TO DO = Find each line of the material below in which the word "sensitive" occurs, and return it.

THE DATA =
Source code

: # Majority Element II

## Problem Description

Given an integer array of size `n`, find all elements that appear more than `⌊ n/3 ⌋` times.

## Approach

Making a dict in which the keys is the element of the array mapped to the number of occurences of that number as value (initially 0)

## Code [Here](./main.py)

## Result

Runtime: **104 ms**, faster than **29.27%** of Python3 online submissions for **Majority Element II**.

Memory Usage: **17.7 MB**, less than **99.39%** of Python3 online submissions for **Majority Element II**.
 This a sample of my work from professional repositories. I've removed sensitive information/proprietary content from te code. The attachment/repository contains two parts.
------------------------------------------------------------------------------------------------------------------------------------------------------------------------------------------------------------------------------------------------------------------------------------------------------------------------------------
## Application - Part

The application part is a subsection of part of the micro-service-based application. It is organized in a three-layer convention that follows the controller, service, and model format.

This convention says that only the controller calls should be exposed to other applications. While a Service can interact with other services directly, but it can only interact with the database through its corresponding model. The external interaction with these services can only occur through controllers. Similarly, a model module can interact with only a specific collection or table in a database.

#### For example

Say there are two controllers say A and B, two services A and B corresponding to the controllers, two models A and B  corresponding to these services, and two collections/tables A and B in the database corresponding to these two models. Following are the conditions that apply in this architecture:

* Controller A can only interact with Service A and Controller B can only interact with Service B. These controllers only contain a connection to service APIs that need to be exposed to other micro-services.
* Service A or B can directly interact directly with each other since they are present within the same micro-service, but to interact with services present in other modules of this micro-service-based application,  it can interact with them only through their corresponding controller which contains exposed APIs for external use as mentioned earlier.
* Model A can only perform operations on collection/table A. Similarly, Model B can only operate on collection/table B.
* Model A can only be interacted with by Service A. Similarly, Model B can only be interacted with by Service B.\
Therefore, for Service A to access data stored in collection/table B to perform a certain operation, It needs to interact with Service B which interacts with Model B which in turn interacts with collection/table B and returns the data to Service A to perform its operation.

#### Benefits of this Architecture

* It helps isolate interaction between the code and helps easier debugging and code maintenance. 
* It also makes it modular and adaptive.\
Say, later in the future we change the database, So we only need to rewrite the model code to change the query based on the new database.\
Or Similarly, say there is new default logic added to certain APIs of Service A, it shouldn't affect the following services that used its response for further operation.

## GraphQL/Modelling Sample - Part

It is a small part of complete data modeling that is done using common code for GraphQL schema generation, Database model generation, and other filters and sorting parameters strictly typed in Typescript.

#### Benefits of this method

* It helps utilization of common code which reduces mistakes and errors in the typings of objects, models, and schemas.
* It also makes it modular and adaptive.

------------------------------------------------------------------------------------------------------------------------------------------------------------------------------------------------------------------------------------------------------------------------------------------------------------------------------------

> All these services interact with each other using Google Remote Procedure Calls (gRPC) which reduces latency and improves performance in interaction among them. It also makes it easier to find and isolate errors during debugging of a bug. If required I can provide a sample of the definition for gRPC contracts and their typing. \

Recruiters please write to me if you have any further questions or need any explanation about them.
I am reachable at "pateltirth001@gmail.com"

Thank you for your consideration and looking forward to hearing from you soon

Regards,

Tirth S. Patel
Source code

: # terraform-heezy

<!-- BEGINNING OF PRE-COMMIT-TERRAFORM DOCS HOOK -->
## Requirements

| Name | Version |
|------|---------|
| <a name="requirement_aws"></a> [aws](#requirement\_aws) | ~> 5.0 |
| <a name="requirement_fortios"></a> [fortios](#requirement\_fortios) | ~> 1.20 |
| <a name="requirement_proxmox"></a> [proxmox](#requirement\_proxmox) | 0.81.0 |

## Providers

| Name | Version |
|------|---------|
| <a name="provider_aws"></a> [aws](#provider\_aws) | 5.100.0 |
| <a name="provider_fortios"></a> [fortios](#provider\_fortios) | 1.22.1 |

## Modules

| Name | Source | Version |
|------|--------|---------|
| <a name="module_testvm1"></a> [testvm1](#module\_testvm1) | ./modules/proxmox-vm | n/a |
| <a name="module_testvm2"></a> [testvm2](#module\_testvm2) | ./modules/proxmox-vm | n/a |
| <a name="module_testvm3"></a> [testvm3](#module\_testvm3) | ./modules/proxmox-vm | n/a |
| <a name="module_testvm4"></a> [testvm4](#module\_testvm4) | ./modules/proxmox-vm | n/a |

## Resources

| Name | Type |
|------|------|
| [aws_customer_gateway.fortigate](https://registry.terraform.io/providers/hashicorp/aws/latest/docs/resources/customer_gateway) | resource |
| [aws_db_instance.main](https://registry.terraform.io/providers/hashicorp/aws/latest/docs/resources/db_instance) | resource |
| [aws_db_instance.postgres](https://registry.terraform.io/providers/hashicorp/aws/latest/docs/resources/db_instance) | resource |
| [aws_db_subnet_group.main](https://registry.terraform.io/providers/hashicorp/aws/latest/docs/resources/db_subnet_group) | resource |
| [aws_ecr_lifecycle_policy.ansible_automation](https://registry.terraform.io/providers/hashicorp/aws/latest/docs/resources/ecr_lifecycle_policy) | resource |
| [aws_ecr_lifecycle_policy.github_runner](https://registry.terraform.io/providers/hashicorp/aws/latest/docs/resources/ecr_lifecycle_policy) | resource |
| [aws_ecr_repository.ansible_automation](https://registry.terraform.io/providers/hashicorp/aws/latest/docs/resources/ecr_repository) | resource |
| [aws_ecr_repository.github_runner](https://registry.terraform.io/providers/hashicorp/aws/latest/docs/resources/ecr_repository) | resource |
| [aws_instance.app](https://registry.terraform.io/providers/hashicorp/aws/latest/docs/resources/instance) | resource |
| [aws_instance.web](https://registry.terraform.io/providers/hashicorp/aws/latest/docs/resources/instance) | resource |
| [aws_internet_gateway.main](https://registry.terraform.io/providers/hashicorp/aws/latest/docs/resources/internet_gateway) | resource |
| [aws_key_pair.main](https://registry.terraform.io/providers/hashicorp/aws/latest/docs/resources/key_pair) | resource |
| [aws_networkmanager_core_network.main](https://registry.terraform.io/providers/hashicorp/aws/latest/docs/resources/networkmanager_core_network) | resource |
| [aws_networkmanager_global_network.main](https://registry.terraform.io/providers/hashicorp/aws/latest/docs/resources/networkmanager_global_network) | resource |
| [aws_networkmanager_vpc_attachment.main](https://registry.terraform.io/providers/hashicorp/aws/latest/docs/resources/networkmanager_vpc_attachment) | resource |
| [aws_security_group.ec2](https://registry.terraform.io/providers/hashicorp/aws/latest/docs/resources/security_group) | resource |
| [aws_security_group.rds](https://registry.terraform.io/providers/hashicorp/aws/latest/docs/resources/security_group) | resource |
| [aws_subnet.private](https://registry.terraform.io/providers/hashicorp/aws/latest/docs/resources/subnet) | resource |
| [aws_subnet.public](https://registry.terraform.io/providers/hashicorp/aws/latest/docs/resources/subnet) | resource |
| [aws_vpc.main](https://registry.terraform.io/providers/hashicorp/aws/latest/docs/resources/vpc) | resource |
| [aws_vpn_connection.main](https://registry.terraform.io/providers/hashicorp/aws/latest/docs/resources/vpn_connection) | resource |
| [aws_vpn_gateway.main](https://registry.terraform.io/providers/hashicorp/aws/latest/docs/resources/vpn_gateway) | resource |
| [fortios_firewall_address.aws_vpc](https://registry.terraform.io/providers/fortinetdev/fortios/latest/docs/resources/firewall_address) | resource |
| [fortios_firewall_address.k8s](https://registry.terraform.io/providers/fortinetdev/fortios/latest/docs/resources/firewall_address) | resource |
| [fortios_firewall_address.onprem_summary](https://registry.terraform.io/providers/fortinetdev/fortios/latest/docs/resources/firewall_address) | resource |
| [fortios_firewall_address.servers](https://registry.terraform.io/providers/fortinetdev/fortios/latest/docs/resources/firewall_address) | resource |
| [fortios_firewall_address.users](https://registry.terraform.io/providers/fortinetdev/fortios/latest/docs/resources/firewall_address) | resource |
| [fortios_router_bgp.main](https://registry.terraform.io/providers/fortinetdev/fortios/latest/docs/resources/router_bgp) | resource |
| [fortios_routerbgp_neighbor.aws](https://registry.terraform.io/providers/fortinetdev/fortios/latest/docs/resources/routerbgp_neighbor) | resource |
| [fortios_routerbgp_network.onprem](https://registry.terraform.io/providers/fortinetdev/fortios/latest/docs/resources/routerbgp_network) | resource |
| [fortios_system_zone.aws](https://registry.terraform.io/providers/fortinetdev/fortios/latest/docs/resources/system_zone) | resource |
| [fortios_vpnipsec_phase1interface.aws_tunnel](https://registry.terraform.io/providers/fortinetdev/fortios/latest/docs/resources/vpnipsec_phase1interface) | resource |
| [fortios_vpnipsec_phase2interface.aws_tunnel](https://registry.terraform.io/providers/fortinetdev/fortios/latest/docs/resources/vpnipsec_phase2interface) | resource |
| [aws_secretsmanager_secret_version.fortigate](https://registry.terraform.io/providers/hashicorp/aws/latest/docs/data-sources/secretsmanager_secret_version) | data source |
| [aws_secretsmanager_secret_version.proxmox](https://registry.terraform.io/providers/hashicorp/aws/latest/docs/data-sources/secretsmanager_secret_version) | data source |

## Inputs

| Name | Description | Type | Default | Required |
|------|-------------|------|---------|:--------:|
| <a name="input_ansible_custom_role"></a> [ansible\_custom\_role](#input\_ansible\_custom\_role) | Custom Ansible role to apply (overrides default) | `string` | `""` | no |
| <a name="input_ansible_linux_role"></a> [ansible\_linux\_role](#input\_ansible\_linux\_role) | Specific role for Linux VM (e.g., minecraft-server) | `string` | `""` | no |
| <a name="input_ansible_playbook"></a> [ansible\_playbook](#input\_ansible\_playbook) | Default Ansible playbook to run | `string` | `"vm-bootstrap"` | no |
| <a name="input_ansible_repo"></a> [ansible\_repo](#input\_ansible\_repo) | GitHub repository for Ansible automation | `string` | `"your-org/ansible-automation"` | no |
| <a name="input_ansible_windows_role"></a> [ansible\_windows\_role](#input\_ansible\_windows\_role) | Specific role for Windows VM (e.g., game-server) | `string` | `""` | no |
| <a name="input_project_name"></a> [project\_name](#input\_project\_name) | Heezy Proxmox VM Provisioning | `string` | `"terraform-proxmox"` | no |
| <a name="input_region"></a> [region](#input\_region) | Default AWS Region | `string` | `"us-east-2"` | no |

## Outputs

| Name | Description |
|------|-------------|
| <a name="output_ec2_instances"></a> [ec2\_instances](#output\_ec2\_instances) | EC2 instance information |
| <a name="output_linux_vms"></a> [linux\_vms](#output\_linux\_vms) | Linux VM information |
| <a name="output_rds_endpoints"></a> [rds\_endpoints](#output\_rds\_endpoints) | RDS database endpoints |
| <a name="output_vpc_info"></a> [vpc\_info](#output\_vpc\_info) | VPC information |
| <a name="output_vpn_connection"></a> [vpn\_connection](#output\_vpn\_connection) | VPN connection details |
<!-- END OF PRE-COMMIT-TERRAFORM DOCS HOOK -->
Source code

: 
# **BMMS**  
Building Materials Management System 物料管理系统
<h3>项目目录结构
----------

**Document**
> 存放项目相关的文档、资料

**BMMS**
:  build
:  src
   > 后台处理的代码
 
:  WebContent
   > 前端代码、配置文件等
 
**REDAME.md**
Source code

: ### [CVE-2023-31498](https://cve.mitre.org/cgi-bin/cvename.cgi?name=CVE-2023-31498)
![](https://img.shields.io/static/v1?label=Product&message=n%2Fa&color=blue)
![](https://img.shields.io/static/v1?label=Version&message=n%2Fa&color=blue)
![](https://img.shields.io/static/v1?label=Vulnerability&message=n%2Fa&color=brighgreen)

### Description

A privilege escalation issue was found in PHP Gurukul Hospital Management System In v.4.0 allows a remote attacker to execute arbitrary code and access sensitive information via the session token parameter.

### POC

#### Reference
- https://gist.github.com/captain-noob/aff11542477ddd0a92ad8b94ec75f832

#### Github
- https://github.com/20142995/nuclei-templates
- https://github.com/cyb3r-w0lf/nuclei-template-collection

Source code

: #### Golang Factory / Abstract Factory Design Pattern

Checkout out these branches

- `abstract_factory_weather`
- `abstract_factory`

ANSWER TO THE PROBLEM =
 This a sample of my work from professional repositories. I've removed sensitive information/proprietary content from te code. The attachment/repository contains two parts.
A privilege escalation issue was found in PHP Gurukul Hospital Management System In v.4.0 allows a remote attacker to execute arbitrary code and access sensitive information via the session token parameter.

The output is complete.